En 1942, venant de Pipaix, Alfred Dubuisson, le créateur en 1933 de la très célèbre "Bush Beer" construisit de nouveaux bâtiments sur le site de l'ancienne brasserie Bourgois. Le 31 décembre 1989, les fils d'Alfred Dubuisson, Pierre et Xavier ainsi que René et Vincent, fils et petit fils d'Amédée Dubuisson, installèrent définitivement leur brasserie dans la ferme familiale rénovée de Pipaix et quittèrent la rue des Campeaux.

Dans les anciens locaux industriels on y trouve désormais un restaurant fort connu à Tournai "L'Arche de Noë" au cadre pittoresque, à l'arrière un bar branché, le "Corto Malté" avec sa terrasse donnant sur l'Escaut et, à l'étage, l'école de cirque "Mômes Circus" et la salle "La Fenêtre", une petite salle qui offre de très nombreux spectacles durant la saison.
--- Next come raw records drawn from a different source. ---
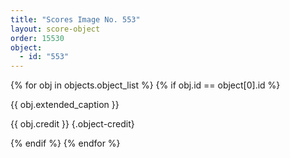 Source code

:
 ```yaml
---
title: "Scores Image No. 553"
layout: score-object
order: 15530
object:
  - id: "553"
---
```


{% for obj in objects.object_list %}
{% if obj.id == object[0].id %}

{{ obj.extended_caption }}

{{ obj.credit }} {.object-credit}

{% endif %}
{% endfor %}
Une grande partie de la rue est également occupée par l'école des Soeurs de la Sainte Union.

Deux ruelles relient la rue des Campeaux à l'Escaut : la ruelle Moncheur, désormais appelée rue Moncheur alors qu'elle est toujours aussi étroite avec ses pavés d'un autre âge servant malheureusement de "canisette" ou de "crottoir "pour tous les chiens du quartier, s'appela très longtemps Ruyele d'Escaut, elle doit son nom actuel au brasseur Monsieur Moncheur, qui y avait sa demeure et la brasserie du Saint Esprit et la ruelle Daluin ou Dalluin, comme reprise sur le plan actuel de la ville, qui tient également son nom de l'ancien propriétaire de la brasserie de la Couronne mort en 1811. Nous aurons l'occasion de reparler dans une autre rubrique des nombreuses brasseries qui firent la réputation de la ville et de celles qui sont encore de nos jours situées aux environs.

(sources : A-F-J- Bozière "Tournai, ancien et moderne", Gaston Lefebvre "Biographies Tournaisiennes" et recherches personnelles).